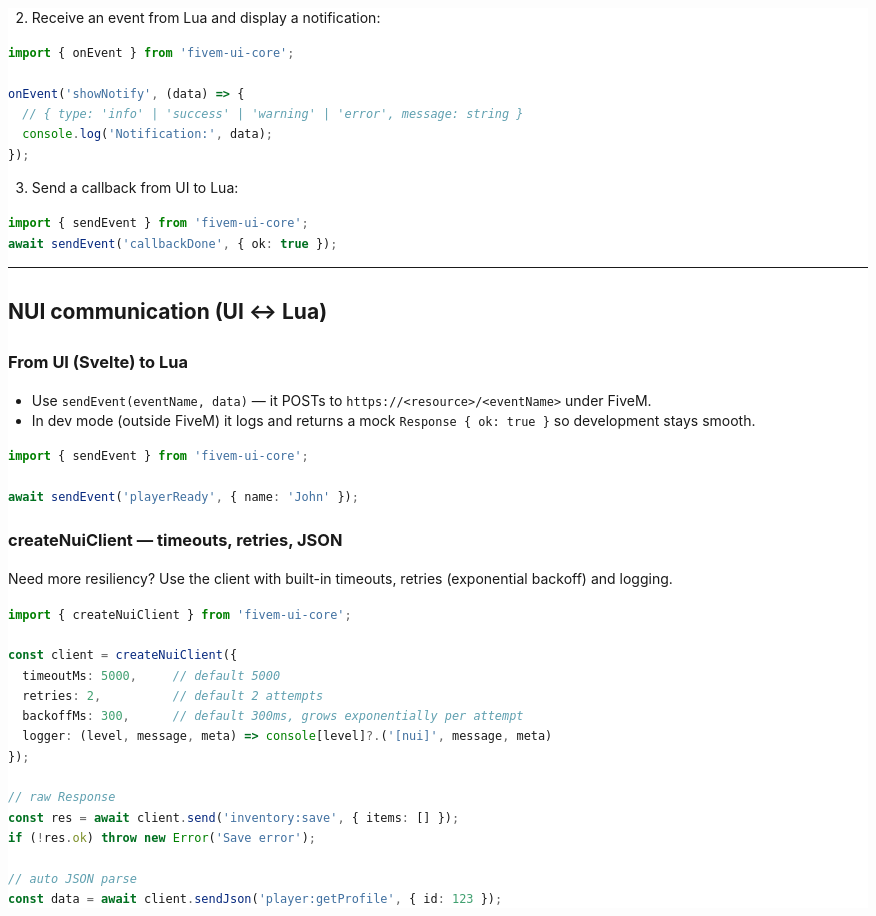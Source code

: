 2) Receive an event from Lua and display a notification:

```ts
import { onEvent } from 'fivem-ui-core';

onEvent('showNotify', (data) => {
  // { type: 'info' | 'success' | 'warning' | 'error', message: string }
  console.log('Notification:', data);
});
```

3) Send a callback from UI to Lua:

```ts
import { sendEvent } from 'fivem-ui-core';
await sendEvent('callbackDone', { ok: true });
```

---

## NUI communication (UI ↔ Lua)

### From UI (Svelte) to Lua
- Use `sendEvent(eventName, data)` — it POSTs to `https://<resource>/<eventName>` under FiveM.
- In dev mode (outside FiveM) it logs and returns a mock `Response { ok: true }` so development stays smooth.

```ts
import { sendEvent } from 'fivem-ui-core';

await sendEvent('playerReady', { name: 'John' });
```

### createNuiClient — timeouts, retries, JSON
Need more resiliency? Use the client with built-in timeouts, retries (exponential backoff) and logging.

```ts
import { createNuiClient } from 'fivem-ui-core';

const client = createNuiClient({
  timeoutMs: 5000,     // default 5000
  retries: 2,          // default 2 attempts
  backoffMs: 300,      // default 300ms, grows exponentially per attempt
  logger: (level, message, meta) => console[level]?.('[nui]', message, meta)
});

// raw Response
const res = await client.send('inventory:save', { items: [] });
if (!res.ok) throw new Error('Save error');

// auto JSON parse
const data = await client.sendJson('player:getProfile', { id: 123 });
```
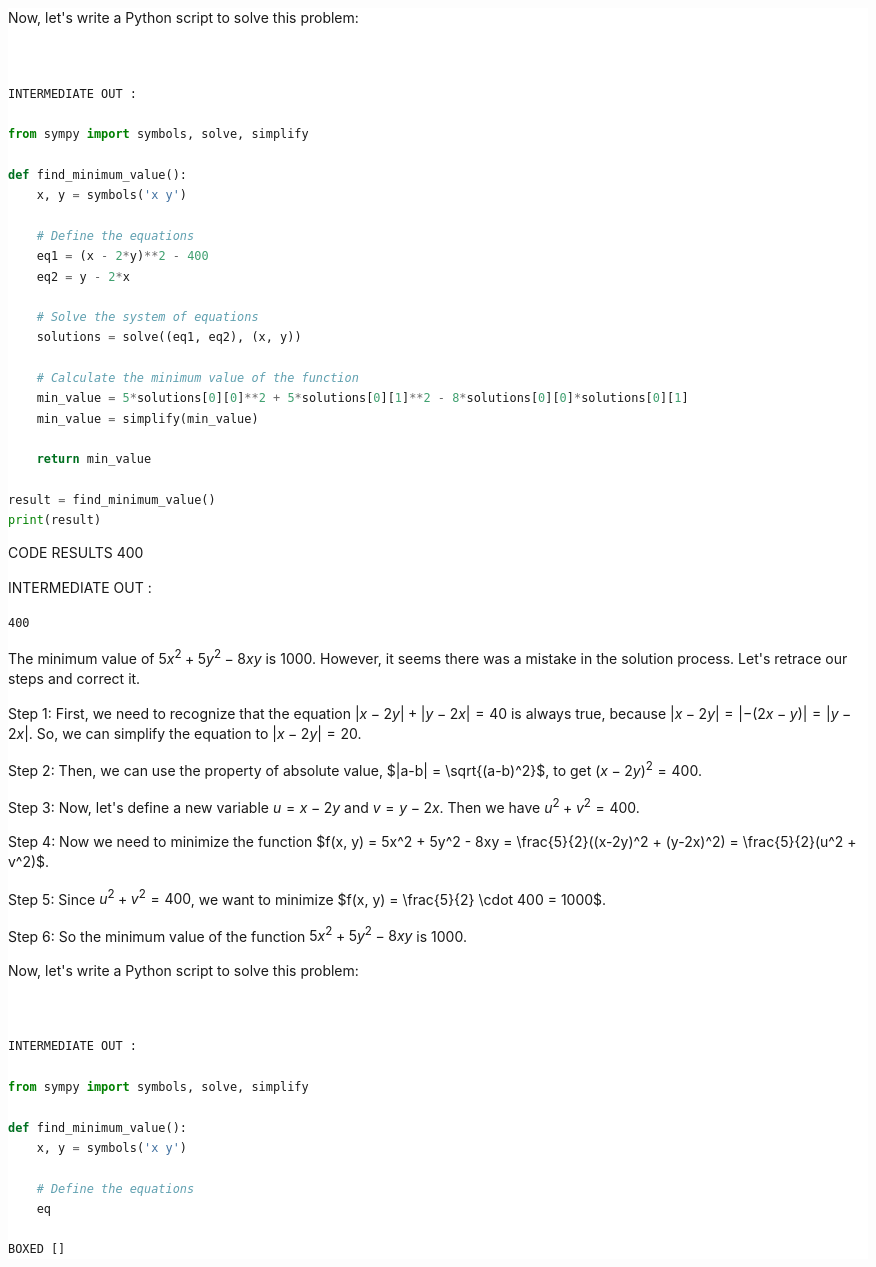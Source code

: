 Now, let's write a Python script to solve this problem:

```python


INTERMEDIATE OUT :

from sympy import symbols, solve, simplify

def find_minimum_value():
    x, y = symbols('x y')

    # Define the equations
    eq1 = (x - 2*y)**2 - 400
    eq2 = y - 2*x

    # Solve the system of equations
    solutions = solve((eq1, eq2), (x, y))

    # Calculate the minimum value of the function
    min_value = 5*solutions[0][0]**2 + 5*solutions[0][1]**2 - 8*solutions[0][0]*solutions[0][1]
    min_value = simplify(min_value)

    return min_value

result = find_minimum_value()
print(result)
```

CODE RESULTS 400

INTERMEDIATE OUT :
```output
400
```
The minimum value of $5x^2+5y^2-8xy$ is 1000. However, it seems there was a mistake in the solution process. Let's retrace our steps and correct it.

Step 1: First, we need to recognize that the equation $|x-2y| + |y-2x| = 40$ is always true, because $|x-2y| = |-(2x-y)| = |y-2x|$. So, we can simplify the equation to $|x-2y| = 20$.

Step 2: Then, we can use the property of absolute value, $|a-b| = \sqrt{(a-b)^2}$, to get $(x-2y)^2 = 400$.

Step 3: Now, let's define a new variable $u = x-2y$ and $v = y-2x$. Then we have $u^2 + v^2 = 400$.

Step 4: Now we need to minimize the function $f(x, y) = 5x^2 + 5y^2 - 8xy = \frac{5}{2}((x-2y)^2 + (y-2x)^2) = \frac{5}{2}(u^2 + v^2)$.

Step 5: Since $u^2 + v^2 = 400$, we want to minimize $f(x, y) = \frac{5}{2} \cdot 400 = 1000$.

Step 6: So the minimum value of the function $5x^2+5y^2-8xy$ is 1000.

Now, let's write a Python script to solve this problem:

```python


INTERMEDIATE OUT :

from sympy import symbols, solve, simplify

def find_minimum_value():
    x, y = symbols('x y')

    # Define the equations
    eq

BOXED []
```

■ ■ ■ ■ ■

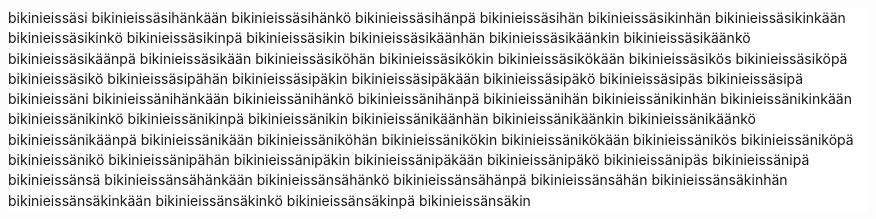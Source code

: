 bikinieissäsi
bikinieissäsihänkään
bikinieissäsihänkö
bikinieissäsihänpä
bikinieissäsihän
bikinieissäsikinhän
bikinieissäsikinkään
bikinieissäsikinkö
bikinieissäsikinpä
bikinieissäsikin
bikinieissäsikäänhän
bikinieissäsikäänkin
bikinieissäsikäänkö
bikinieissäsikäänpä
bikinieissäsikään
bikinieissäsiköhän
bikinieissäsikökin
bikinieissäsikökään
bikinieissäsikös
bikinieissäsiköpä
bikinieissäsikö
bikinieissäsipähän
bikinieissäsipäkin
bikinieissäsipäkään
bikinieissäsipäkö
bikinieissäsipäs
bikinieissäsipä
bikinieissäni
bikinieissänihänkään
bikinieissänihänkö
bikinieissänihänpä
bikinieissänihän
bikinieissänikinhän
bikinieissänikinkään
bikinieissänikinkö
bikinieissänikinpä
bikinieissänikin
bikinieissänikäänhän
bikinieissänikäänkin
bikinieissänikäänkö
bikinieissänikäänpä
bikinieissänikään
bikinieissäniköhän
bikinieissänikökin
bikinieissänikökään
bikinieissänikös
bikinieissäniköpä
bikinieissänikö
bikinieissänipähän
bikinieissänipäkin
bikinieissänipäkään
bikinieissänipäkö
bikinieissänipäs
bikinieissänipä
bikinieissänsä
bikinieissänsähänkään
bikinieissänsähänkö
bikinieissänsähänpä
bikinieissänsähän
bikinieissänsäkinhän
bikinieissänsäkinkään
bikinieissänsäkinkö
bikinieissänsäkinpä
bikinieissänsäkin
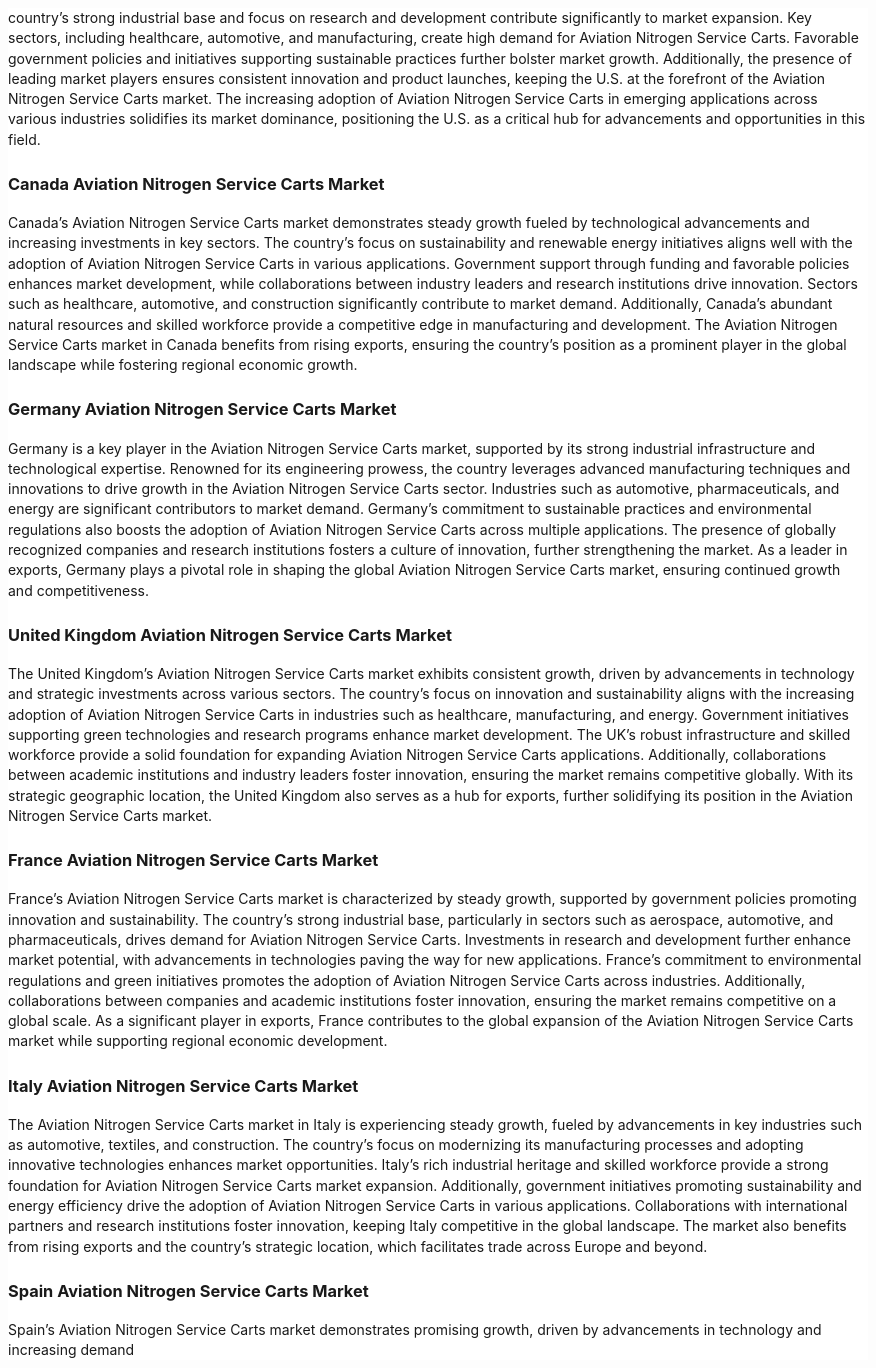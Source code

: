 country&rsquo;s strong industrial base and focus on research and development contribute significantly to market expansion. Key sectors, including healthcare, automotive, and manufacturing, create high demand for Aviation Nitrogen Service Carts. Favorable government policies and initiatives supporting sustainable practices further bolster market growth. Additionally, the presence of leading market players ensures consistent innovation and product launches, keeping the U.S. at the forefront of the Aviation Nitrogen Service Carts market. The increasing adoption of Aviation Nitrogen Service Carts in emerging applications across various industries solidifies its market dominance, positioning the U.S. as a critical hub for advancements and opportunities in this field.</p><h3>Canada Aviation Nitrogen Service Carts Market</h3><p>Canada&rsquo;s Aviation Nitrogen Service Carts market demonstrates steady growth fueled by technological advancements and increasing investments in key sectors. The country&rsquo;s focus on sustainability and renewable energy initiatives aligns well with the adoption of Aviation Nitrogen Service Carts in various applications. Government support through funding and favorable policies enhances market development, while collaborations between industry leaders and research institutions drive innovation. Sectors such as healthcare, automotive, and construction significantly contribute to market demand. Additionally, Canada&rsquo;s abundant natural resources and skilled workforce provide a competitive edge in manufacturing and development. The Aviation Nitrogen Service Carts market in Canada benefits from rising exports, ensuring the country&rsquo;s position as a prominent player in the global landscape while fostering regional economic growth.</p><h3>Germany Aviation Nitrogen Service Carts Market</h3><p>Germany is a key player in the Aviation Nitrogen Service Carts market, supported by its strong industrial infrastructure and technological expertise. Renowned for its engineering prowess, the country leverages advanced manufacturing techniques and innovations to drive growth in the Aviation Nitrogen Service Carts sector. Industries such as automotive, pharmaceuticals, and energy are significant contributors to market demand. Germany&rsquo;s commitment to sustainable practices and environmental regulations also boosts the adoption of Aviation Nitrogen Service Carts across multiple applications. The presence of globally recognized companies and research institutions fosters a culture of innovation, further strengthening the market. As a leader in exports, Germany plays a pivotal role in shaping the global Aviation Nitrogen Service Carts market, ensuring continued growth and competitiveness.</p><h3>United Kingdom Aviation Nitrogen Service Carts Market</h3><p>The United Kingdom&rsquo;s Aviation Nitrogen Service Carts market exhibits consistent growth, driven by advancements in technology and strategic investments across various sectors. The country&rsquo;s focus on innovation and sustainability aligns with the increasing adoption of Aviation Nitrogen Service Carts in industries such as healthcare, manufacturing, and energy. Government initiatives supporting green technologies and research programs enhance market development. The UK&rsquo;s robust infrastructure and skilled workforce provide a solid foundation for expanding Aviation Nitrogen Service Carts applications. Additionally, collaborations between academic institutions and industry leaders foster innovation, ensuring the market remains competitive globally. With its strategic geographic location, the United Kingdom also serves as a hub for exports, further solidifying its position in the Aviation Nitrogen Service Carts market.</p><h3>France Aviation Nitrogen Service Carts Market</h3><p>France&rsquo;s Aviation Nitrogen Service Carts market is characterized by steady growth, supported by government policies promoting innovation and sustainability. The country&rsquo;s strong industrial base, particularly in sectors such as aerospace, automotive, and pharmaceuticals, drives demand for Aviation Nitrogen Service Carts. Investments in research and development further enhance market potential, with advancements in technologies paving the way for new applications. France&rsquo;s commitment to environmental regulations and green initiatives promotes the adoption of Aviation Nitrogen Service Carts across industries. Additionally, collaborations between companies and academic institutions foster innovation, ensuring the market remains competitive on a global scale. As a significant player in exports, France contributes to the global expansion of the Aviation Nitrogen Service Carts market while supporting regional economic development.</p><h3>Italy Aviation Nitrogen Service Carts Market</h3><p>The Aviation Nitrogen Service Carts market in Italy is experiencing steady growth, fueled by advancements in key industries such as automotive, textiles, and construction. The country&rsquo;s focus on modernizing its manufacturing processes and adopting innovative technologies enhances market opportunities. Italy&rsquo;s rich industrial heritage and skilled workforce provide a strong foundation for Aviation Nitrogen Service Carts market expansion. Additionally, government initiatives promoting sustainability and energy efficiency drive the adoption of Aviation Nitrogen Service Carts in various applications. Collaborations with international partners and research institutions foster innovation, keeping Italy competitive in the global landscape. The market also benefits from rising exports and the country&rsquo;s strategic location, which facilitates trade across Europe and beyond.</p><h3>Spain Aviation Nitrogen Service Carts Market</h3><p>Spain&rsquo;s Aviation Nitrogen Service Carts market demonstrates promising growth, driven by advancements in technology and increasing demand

■ ■ ■ ■ ■

**Assigned task**
Reply with a number alone, the number of lines of the records that hold the word "await".

**Solution for this exercise**
4